Proper Treatment of Rail Accident Victims Demands Long-term Commitment and Support

Balasore train accident victims

Nearly 1000 people have been injured in the recent extremely tragic train accident in Odisha; various new reports have mentioned a figure ranging from 800 to 1100 injured persons. There have been assurances at the highest level that the government will make very good arrangements for their treatment. However it is important to remember that many injuries suffered in rail accidents can be very serious and require longer term treatment and rehabilitation.

One hopes that the government will give adequate consideration to this aspect of the need for a longer-term commitment to the treatment and care of accident victims in the case of this accident as well as any other accidents. In the past it was often seen that there was much immediate sympathy and care but over a longer period free and proper treatment could not be sustained. Many of those injured are poor people including migrant workers and their families are entirely helpless in arranging treatment for complicated injuries. However not only in their case but in fact in the case of all victims it is the duty of the government to ensure longer-term continuing treatment to those who need this.

A quick review of some studies will indicate the nature of injuries suffered by victims of train accidents. A study was conducted involving 174 victims of train accidents admitted in a hospital of Cape Town, South Africa during 2013-19. The results of this study were published in a paper written by Christina Niovi Kontoghiorghe and published in SICOT-J with the title ‘Train related injuries: A descriptive analysis highlighting orthopaedic injuries and management’. This paper has stated that tibial fractures were most common. 38 per cent of these patients had suffered open fractures. 68% of patients underwent surgery. 5% died. 13% underwent amputation, despite the fact that a lot of attention was given in this hospital to avoiding amputation and instead trying limb salvage to the extent possible.
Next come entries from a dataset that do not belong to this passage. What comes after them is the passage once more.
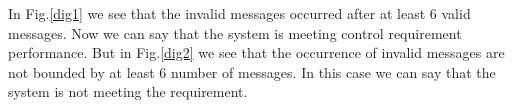 In Fig.\ref{dig1} we see that the invalid messages occurred after at least 6 valid messages. Now we can say that
the system is meeting control requirement performance. But in Fig.\ref{dig2} we see that the occurrence of 
invalid messages are not bounded by at least 6 number of messages. In this case we can say that
the system is not meeting the requirement.



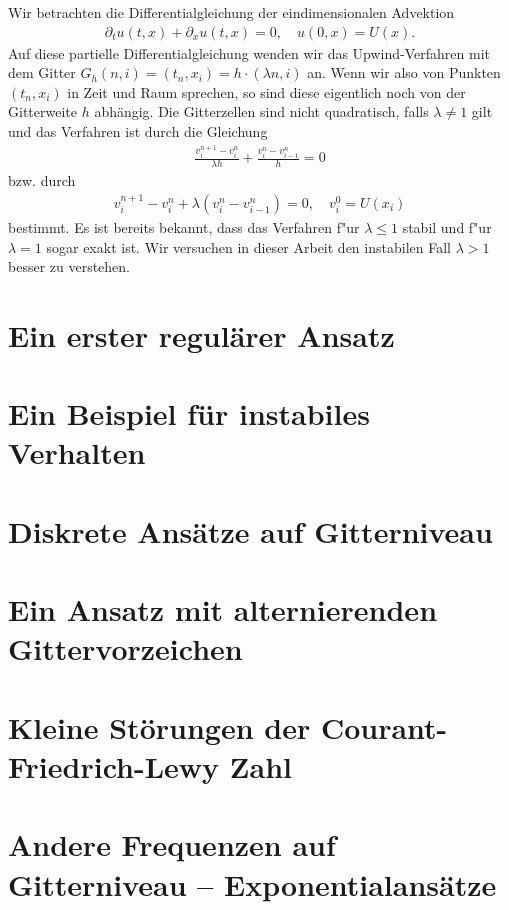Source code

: 
Wir betrachten die Differentialgleichung der eindimensionalen Advektion
\begin{align}\label{eq:adv:pde}
\partial_t u(t, x) + \partial_x u(t, x) = 0, \quad u(0, x) = U(x).
\end{align}
Auf diese partielle Differentialgleichung wenden wir das Upwind-Verfahren mit dem Gitter $G_h(n,i) = (t_n, x_i) = h \cdot (\lambda n, i)$ an.
Wenn wir also von Punkten $(t_n, x_i)$ in Zeit und Raum sprechen, so sind diese eigentlich noch von der Gitterweite $h$ abhängig. 
Die Gitterzellen sind nicht quadratisch, falls $\lambda \neq 1$ gilt und das Verfahren ist durch die Gleichung
\begin{align}\label{eq:adv:scheme_rechnung}
\frac {v^{n+1}_i - v^n_i} {\lambda h} + \frac {v^n_i - v^n_{i-1}} h = 0
\end{align}
bzw. durch
\begin{align}\label{eq:adv:scheme}
v^{n+1}_i - v^n_i + \lambda (v^n_i - v^n_{i-1}) = 0, \quad v^0_i = U(x_i)
\end{align}
bestimmt.
Es ist bereits bekannt, dass das Verfahren f"ur $\lambda \leq 1$ stabil und f"ur $\lambda = 1$ sogar exakt ist.
Wir versuchen in dieser Arbeit den instabilen Fall $\lambda > 1$ besser zu verstehen.

\section{Ein erster regulärer Ansatz}\label{sec:regulaer}



\section{Ein Beispiel für instabiles Verhalten}\label{sec:transport:beispiel}



\section {Diskrete Ansätze auf Gitterniveau} \label{sec:transport:diskret}



\section {Ein Ansatz mit alternierenden Gittervorzeichen}\label{sec:transport:osz}



\section{Kleine Störungen der Courant-Friedrich-Lewy Zahl}\label{sec:transport:kleineta}



\section{Andere Frequenzen auf Gitterniveau -- Exponentialansätze}

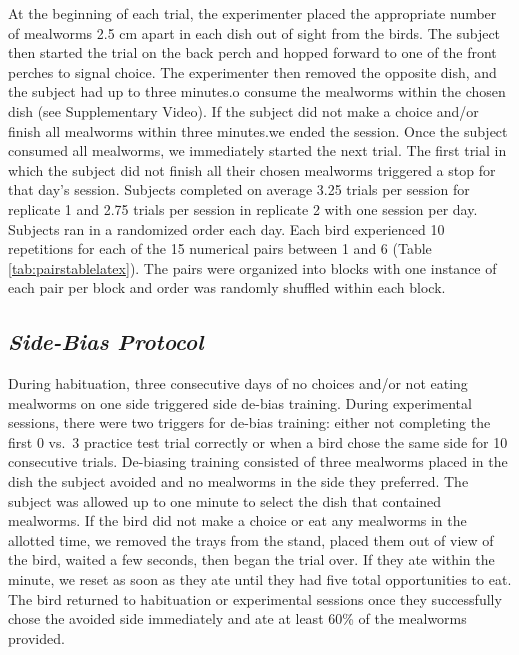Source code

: \documentclass[
  ,pub,floatsintext]{apa6}
\begin{document}
At the beginning of each trial, the experimenter placed the appropriate number of mealworms 2.5 cm apart in each dish out of sight from the birds. The subject then started the trial on the back perch and hopped forward to one of the front perches to signal choice. The experimenter then removed the opposite dish, and the subject had up to three minutes.o consume the mealworms within the chosen dish (see Supplementary Video). If the subject did not make a choice and/or finish all mealworms within three minutes.we ended the session. Once the subject consumed all mealworms, we immediately started the next trial. The first trial in which the subject did not finish all their chosen mealworms triggered a stop for that day's session. Subjects completed on average 3.25 trials per session for replicate 1 and 2.75 trials per session in replicate 2 with one session per day. Subjects ran in a randomized order each day. Each bird experienced 10 repetitions for each of the 15 numerical pairs between 1 and 6 (Table \ref{tab:pairstablelatex}). The pairs were organized into blocks with one instance of each pair per block and order was randomly shuffled within each block.

\hypertarget{side-bias-protocol}{%
\subsection{\texorpdfstring{\emph{Side-Bias Protocol}}{Side-Bias Protocol}}\label{side-bias-protocol}}

During habituation, three consecutive days of no choices and/or not eating mealworms on one side triggered side de-bias training. During experimental sessions, there were two triggers for de-bias training: either not completing the first 0 vs.~3 practice test trial correctly or when a bird chose the same side for 10 consecutive trials. De-biasing training consisted of three mealworms placed in the dish the subject avoided and no mealworms in the side they preferred. The subject was allowed up to one minute to select the dish that contained mealworms. If the bird did not make a choice or eat any mealworms in the allotted time, we removed the trays from the stand, placed them out of view of the bird, waited a few seconds, then began the trial over. If they ate within the minute, we reset as soon as they ate until they had five total opportunities to eat. The bird returned to habituation or experimental sessions once they successfully chose the avoided side immediately and ate at least 60\% of the mealworms provided.
\end{document}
Many patients of this study needed high levels of intervention through multi-disciplinary reviews, surgical procedures and lengthy inpatient stays.

At the same time this study has cited other studies in the USA where there was a higher incidence of amputation in place of limb salvage and another study in Turkey where higher rates of death as well as amputation were reported.

A study of victims of accidents in suburban trains in Mumbai by Ruchita Bhoyar, Nitin Borle and others published in the National Medical Journal of India in 2021 was also based on patients admitted to hospital. This study revealed that 46 per cent were seriously injured and 12 per cent died. Most of the serious injuries were on head and neck (36 per cent), followed by extremities (26 per cent) including fractures and amputations. Despite the seriousness of most patients, only 23 per cent had received first aid before being brought to hospital. Such a record is worrying for a city which has a very high number of accidents very regularly in its suburban trains which in turn is related to shortage of trains, overcrowding and rush to catch trains.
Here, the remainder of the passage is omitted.